Steven Bethard steven.bethard at gmail.com
Thu Sep 4 22:05:31 CEST 2008


On Thu, Sep 4, 2008 at 1:56 PM, Guido van Rossum <guido at python.org> wrote:
> On Thu, Sep 4, 2008 at 8:47 AM, Antoine Pitrou <solipsis at pitrou.net> wrote:
>> Jesus Cea <jcea <at> jcea.es> writes:
>>>
>>> First we had "thread.setDaemon()". This was not PEP8, so Python 3.0
>>> renamed it to "thread.set_daemon()". Lately Python 3.0 changes the
>>> method to an attribute "thread.daemon".
>>>
>>> I think the last change is risky, because you can mistype and create a
>>> new attribute, instead of set daemon mode. Since daemon mode is only
>>> usually visible when things goes wrong (the main thread dies), you can
>>> miss the bug for a long time.
>>
>> I've never understood why the "daemon" flag couldn't be passed as one of the
>> constructor arguments. It would make code shorter, and avoid the mistyping risk
>> mentioned by Jesus. It also sounds saner, since you shouldn't change the flag
>> after the thread is started anyway.
>
> As to the why question, this was done to match the Java Thread class.
> I don't want to speculate why the Java API was designed this way --
> possibly it was a relic of an earlier API version in Java, but
> possibly there's a reason I can't fathom right now. After all, there
> are excellent reasons why start() is a separate call...
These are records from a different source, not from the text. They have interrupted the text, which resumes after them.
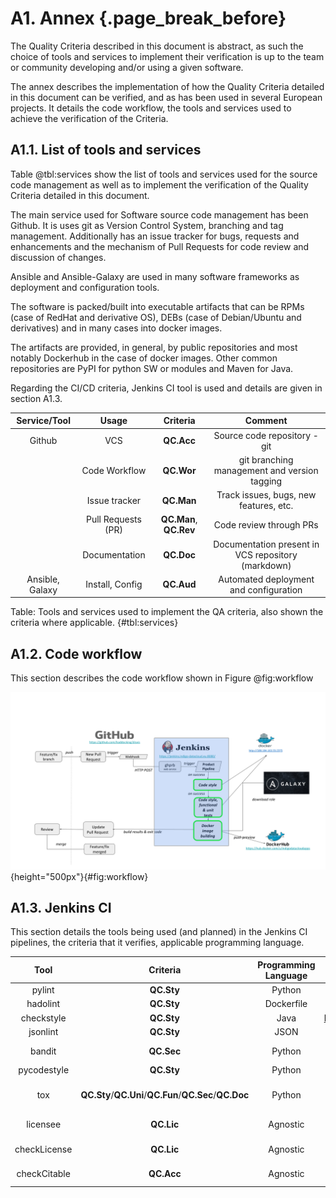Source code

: # A1. Annex {.page_break_before}

The Quality Criteria described in this document is abstract, as such the choice of tools
and services to implement their verification is up to the team or community developing
and/or using a given software.

The annex describes the implementation of how the Quality Criteria detailed in this
document can be verified, and as has been used in several European projects. It details the
code workflow, the tools and services used to achieve the verification of the Criteria.

## A1.1. List of tools and services

Table @tbl:services show the list of tools and services used for the source code management as well
as to implement the verification of the Quality Criteria detailed in this document.

The main service used for Software source code management has been Github. It is uses git as Version
Control System, branching and tag management. Additionally has an issue tracker for bugs, requests
and enhancements and the mechanism of Pull Requests for code review and discussion of changes.

Ansible and Ansible-Galaxy are used in many software frameworks as deployment and configuration
tools.

The software is packed/built into executable artifacts that can be RPMs (case of RedHat and
derivative OS), DEBs (case of Debian/Ubuntu and derivatives) and in many cases into docker images.

The artifacts are provided, in general, by public repositories and most notably Dockerhub in the case
of docker images. Other common repositories are PyPI for python SW or modules and Maven for Java.

Regarding the CI/CD criteria, Jenkins CI tool is used and details are given in section A1.3.

| Service/Tool    | Usage              | Criteria   | Comment                                      |
|:---------------:|:------------------:|:----------:|:--------------------------------------------:|
| Github          | VCS                | **QC.Acc** | Source code repository - git                 |
|                 | Code Workflow      | **QC.Wor** | git branching management and version tagging |
|                 | Issue tracker      | **QC.Man** | Track issues, bugs, new features, etc.       |
|                 | Pull Requests (PR) | **QC.Man**, **QC.Rev** | Code review through PRs          |
|                 | Documentation      | **QC.Doc** | Documentation present in VCS repository (markdown) |
| Ansible, Galaxy | Install, Config    | **QC.Aud** | Automated deployment and configuration       |

Table: Tools and services used to implement the QA criteria, also shown the criteria
where applicable. {#tbl:services}


## A1.2. Code workflow

This section describes the code workflow shown in Figure @fig:workflow

![Code workflow](images/devops.png){height="500px"}{#fig:workflow}

## A1.3. Jenkins CI

This section details the tools being used (and planned) in the Jenkins CI pipelines, the criteria
that it verifies, applicable programming language.

| Tool         | Criteria   | Programming Language | Repo URL or documentation | Summary           |
|:------------:|:----------:|:--------------------:|:-------------------------:|:-----------------:|
| pylint       | **QC.Sty** | Python     | <https://pylint.org/>                      | Code style |
| hadolint     | **QC.Sty** | Dockerfile | <https://github.com/hadolint/hadolint>     | Code style |
| checkstyle   | **QC.Sty** | Java       | <https://github.com/checkstyle/checkstyle> | Code style |
| jsonlint     | **QC.Sty** | JSON       | <https://github.com/zaach/jsonlint>        | Code style |
| bandit       | **QC.Sec** | Python     | <https://bandit.readthedocs.io/>           | Static security |
| pycodestyle  | **QC.Sty** | Python     | <https://pycodestyle.pycqa.org/en/latest/> | Code style |
| tox          | **QC.Sty**/**QC.Uni**/**QC.Fun**/**QC.Sec**/**QC.Doc** | Python     | <https://tox.wiki/en/latest/>              | Automated test framework |
| licensee     | **QC.Lic** | Agnostic   | <https://github.com/licensee/licensee>     | Check license |
| checkLicense | **QC.Lic** | Agnostic   | <https://github.com/EOSC-synergy/sqa-composer-templates/tree/main/QC.Lic> | Check license |
| checkCitable | **QC.Acc** | Agnostic   | <https://github.com/EOSC-synergy/sqa-composer-templates/tree/main/QC.Acc> | Code metadata |

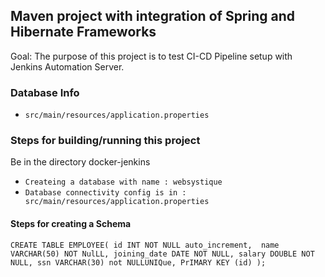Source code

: ## Maven project with integration of Spring and Hibernate Frameworks

Goal: The purpose of this project is to test CI-CD Pipeline setup with Jenkins Automation Server.

### Database Info 
- `src/main/resources/application.properties` 

### Steps for building/running this project

Be in the directory docker-jenkins
- `Createing a database with name : websystique`
- `Database connectivity config is in : src/main/resources/application.properties`

#### Steps for creating a Schema

`CREATE TABLE EMPLOYEE(
    id INT NOT NULL auto_increment, 
    name VARCHAR(50) NOT NulLL,
    joining_date DATE NOT NULL,
    salary DOUBLE NOT NULL,
    ssn VARCHAR(30) not NULLUNIQue,
    PrIMARY KEY (id)
);`

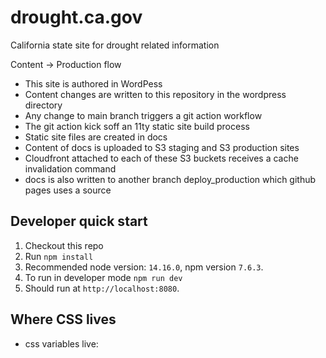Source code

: # drought.ca.gov

California state site for drought related information

Content -> Production flow

- This site is authored in WordPess
- Content changes are written to this repository in the wordpress directory
- Any change to main branch triggers a git action workflow
- The git action kick soff an 11ty static site build process
- Static site files are created in docs
- Content of docs is uploaded to S3 staging and S3 production sites
- Cloudfront attached to each of these S3 buckets receives a cache invalidation command
- docs is also written to another branch deploy_production which github pages uses a source


## Developer quick start
1. Checkout this repo
2. Run `npm install`
3. Recommended node version: `14.16.0`, npm version `7.6.3`.
4. To run in developer mode `npm run dev`
5. Should run at `http://localhost:8080`.

## Where CSS lives

* css variables live: 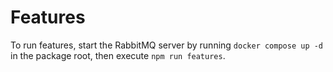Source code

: # Features

To run features, start the RabbitMQ server by running `docker compose up -d` in the package root,
then execute `npm run features`.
This may or may not be relevant, but since Java doesn't support
argument defaults, it's often easier to define a very simple
constructor, and use a bunch of setters if you want to modify the
defaults. I've done this myself when programming in Java to avoid the
exponential number of constructor overloads that would be necessary to
do defaults properly.

Of course, I don't know whether or not that had anything to do with
this particular Java decision.

Steve
-- 
I'm not *in*-sane. Indeed, I am so far *out* of sane that you appear a
tiny blip on the distant coast of sanity.